From the listing below, pull out the lines that hold "EsriJapan".
↓↓↓
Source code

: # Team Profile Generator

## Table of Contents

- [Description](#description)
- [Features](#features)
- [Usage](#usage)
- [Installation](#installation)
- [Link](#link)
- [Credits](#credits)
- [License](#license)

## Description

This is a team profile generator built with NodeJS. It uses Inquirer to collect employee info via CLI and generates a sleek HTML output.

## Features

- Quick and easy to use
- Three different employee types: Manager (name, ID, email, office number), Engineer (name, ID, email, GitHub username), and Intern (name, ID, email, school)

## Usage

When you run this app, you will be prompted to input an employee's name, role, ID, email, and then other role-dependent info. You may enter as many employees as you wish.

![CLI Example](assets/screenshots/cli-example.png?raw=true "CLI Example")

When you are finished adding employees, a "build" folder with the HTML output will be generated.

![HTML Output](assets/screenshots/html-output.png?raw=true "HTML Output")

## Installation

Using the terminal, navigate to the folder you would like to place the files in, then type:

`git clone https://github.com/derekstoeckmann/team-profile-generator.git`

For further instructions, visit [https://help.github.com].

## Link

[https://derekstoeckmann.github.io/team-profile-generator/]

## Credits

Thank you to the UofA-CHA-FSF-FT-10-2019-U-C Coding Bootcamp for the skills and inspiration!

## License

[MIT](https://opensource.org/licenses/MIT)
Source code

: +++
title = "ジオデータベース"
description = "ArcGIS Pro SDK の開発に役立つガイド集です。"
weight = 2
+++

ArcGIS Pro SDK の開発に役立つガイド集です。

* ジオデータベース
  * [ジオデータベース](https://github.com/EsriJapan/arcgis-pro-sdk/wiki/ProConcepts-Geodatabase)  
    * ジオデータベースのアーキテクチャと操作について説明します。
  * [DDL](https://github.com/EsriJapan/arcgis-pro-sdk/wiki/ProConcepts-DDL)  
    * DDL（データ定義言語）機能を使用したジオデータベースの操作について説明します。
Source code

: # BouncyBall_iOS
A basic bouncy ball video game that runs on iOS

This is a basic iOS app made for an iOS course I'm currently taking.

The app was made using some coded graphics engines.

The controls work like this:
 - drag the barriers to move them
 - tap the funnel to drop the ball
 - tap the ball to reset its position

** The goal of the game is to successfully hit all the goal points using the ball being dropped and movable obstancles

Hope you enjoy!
↑↑↑
◆ **Solution to the problem**:
  * [ジオデータベース](https://github.com/EsriJapan/arcgis-pro-sdk/wiki/ProConcepts-Geodatabase)  
  * [DDL](https://github.com/EsriJapan/arcgis-pro-sdk/wiki/ProConcepts-DDL)  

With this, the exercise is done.